Problem statement: "testUser" is the word to look for; copy each line of the listing where it occurs.

»»

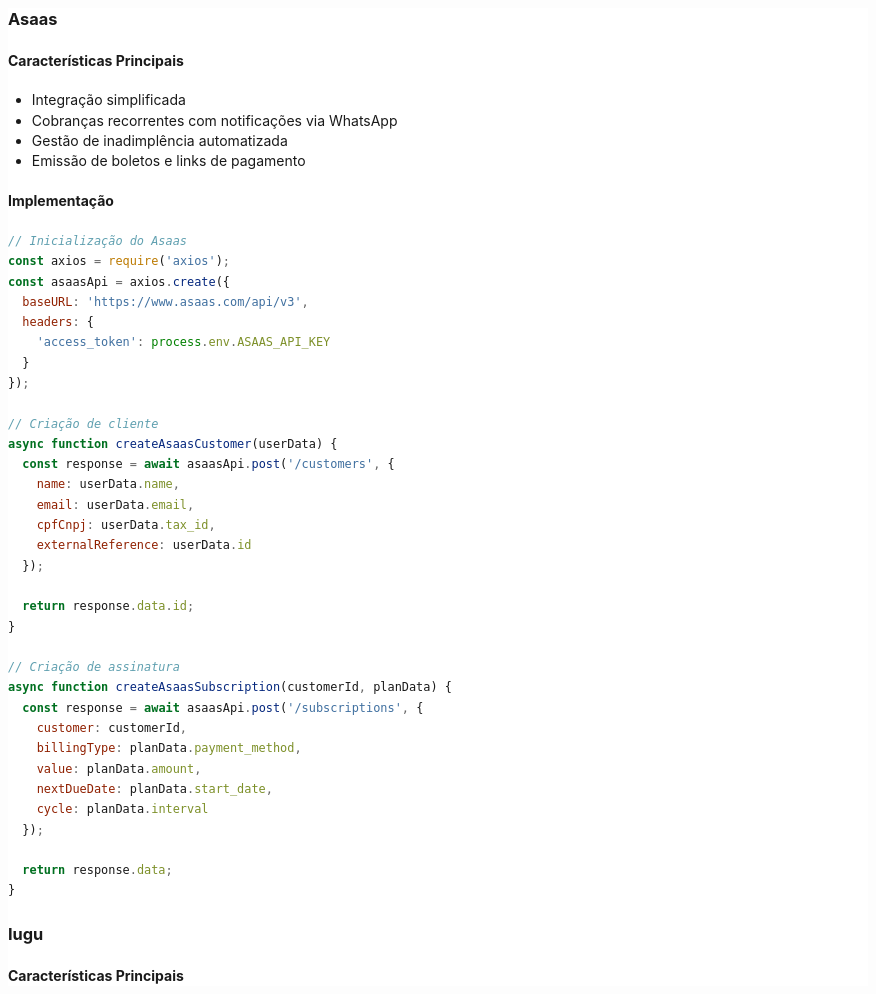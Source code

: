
 ```javascript
```

### Asaas

#### Características Principais

- Integração simplificada
- Cobranças recorrentes com notificações via WhatsApp
- Gestão de inadimplência automatizada
- Emissão de boletos e links de pagamento

#### Implementação

```javascript
// Inicialização do Asaas
const axios = require('axios');
const asaasApi = axios.create({
  baseURL: 'https://www.asaas.com/api/v3',
  headers: {
    'access_token': process.env.ASAAS_API_KEY
  }
});

// Criação de cliente
async function createAsaasCustomer(userData) {
  const response = await asaasApi.post('/customers', {
    name: userData.name,
    email: userData.email,
    cpfCnpj: userData.tax_id,
    externalReference: userData.id
  });
  
  return response.data.id;
}

// Criação de assinatura
async function createAsaasSubscription(customerId, planData) {
  const response = await asaasApi.post('/subscriptions', {
    customer: customerId,
    billingType: planData.payment_method,
    value: planData.amount,
    nextDueDate: planData.start_date,
    cycle: planData.interval
  });
  
  return response.data;
}
```

### Iugu

#### Características Principais

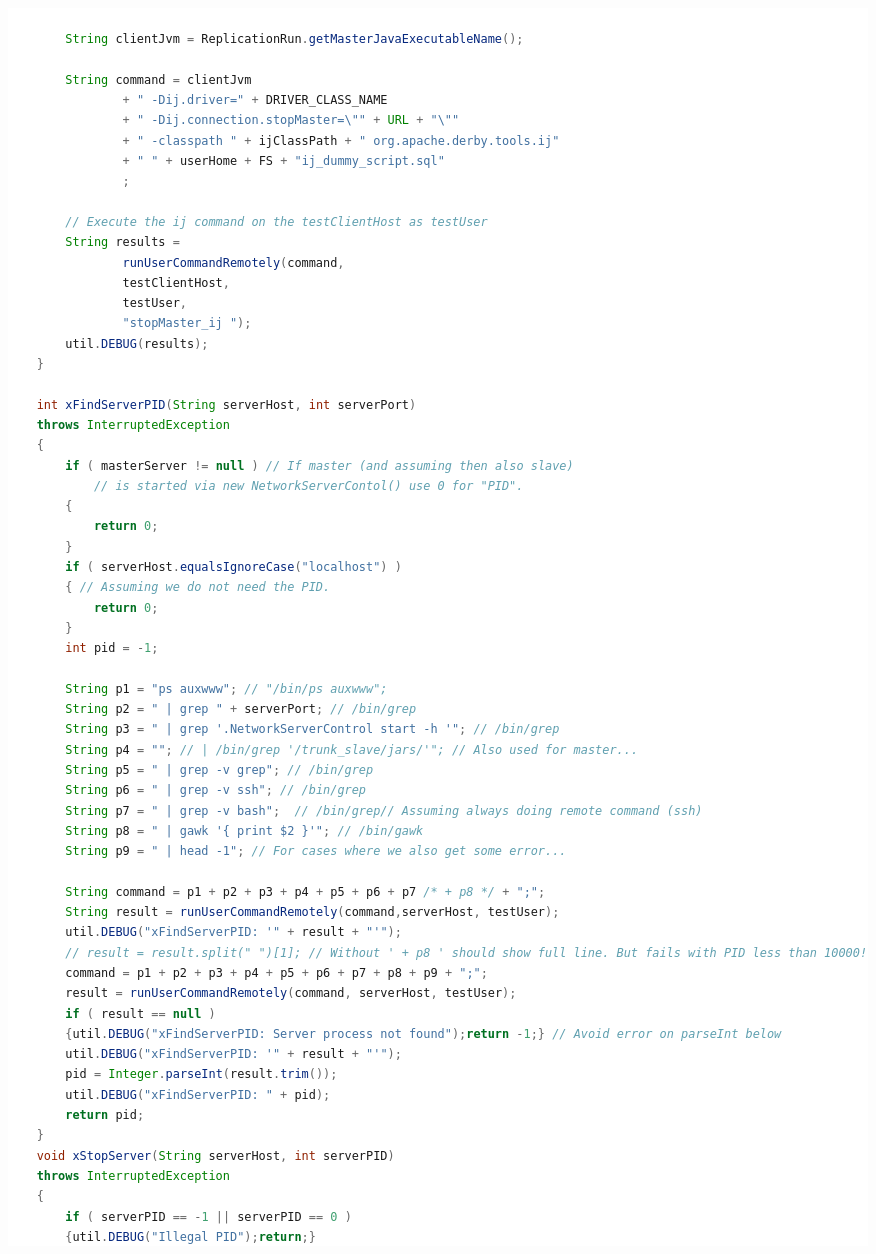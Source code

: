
 ```java
        
        String clientJvm = ReplicationRun.getMasterJavaExecutableName();
        
        String command = clientJvm
                + " -Dij.driver=" + DRIVER_CLASS_NAME
                + " -Dij.connection.stopMaster=\"" + URL + "\""
                + " -classpath " + ijClassPath + " org.apache.derby.tools.ij"
                + " " + userHome + FS + "ij_dummy_script.sql"
                ;
        
        // Execute the ij command on the testClientHost as testUser
        String results =
                runUserCommandRemotely(command,
                testClientHost,
                testUser,
                "stopMaster_ij ");
        util.DEBUG(results);
    }
    
    int xFindServerPID(String serverHost, int serverPort)
    throws InterruptedException
    {
        if ( masterServer != null ) // If master (and assuming then also slave)
            // is started via new NetworkServerContol() use 0 for "PID".
        {
            return 0;
        }
        if ( serverHost.equalsIgnoreCase("localhost") ) 
        { // Assuming we do not need the PID.
            return 0;
        }
        int pid = -1;

        String p1 = "ps auxwww"; // "/bin/ps auxwww";
        String p2 = " | grep " + serverPort; // /bin/grep
        String p3 = " | grep '.NetworkServerControl start -h '"; // /bin/grep
        String p4 = ""; // | /bin/grep '/trunk_slave/jars/'"; // Also used for master...
        String p5 = " | grep -v grep"; // /bin/grep
        String p6 = " | grep -v ssh"; // /bin/grep
        String p7 = " | grep -v bash";  // /bin/grep// Assuming always doing remote command (ssh)
        String p8 = " | gawk '{ print $2 }'"; // /bin/gawk
        String p9 = " | head -1"; // For cases where we also get some error...
        
        String command = p1 + p2 + p3 + p4 + p5 + p6 + p7 /* + p8 */ + ";";
        String result = runUserCommandRemotely(command,serverHost, testUser);
        util.DEBUG("xFindServerPID: '" + result + "'");
        // result = result.split(" ")[1]; // Without ' + p8 ' should show full line. But fails with PID less than 10000!
        command = p1 + p2 + p3 + p4 + p5 + p6 + p7 + p8 + p9 + ";";
        result = runUserCommandRemotely(command, serverHost, testUser);
        if ( result == null )
        {util.DEBUG("xFindServerPID: Server process not found");return -1;} // Avoid error on parseInt below
        util.DEBUG("xFindServerPID: '" + result + "'");
        pid = Integer.parseInt(result.trim());
        util.DEBUG("xFindServerPID: " + pid);
        return pid;
    }
    void xStopServer(String serverHost, int serverPID)
    throws InterruptedException
    {
        if ( serverPID == -1 || serverPID == 0 )
        {util.DEBUG("Illegal PID");return;}
```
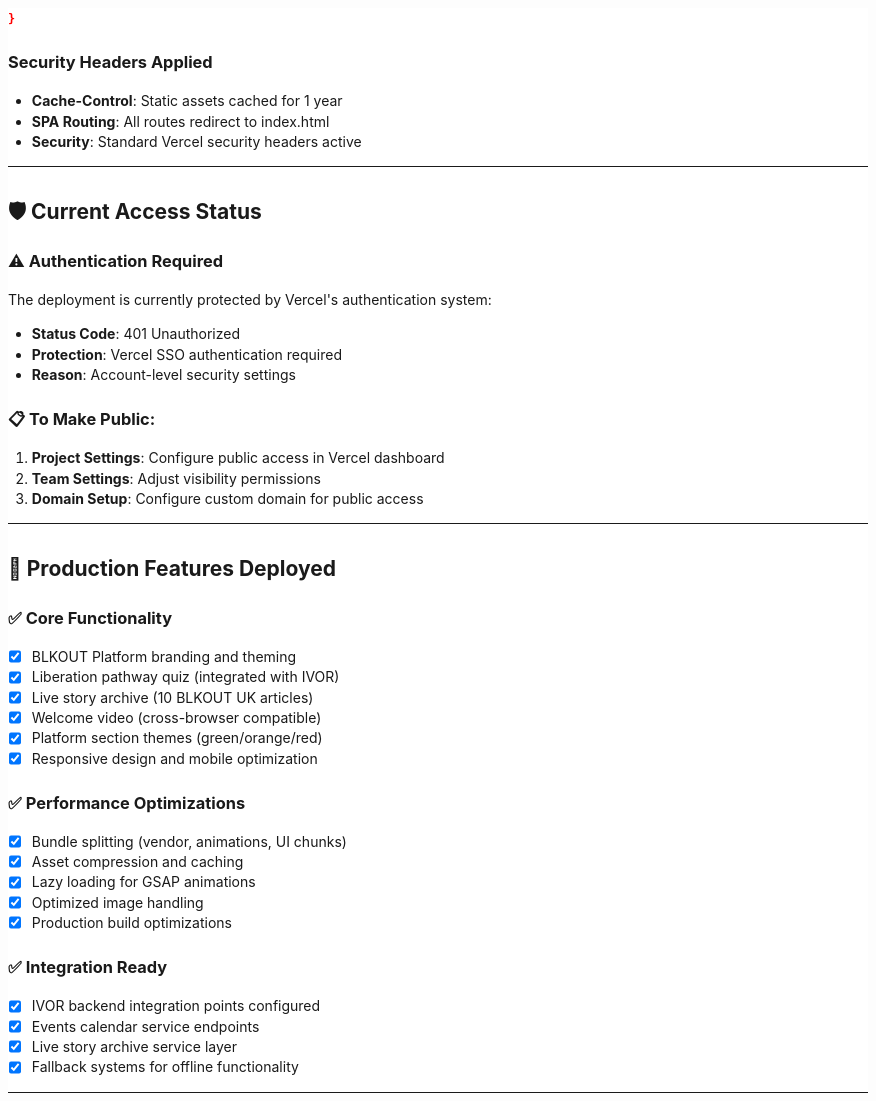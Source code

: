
 ```json
}
```

### **Security Headers Applied**
- **Cache-Control**: Static assets cached for 1 year
- **SPA Routing**: All routes redirect to index.html
- **Security**: Standard Vercel security headers active

---

## 🛡️ Current Access Status

### **⚠️ Authentication Required**
The deployment is currently protected by Vercel's authentication system:
- **Status Code**: 401 Unauthorized
- **Protection**: Vercel SSO authentication required
- **Reason**: Account-level security settings

### **📋 To Make Public:**
1. **Project Settings**: Configure public access in Vercel dashboard
2. **Team Settings**: Adjust visibility permissions
3. **Domain Setup**: Configure custom domain for public access

---

## 🎯 Production Features Deployed

### **✅ Core Functionality**
- [x] BLKOUT Platform branding and theming
- [x] Liberation pathway quiz (integrated with IVOR)
- [x] Live story archive (10 BLKOUT UK articles)
- [x] Welcome video (cross-browser compatible)
- [x] Platform section themes (green/orange/red)
- [x] Responsive design and mobile optimization

### **✅ Performance Optimizations**
- [x] Bundle splitting (vendor, animations, UI chunks)
- [x] Asset compression and caching
- [x] Lazy loading for GSAP animations
- [x] Optimized image handling
- [x] Production build optimizations

### **✅ Integration Ready**
- [x] IVOR backend integration points configured
- [x] Events calendar service endpoints
- [x] Live story archive service layer
- [x] Fallback systems for offline functionality

---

««

Answer for this exercise:
        // Execute the ij command on the testClientHost as testUser
                testUser,
        String result = runUserCommandRemotely(command,serverHost, testUser);
        result = runUserCommandRemotely(command, serverHost, testUser);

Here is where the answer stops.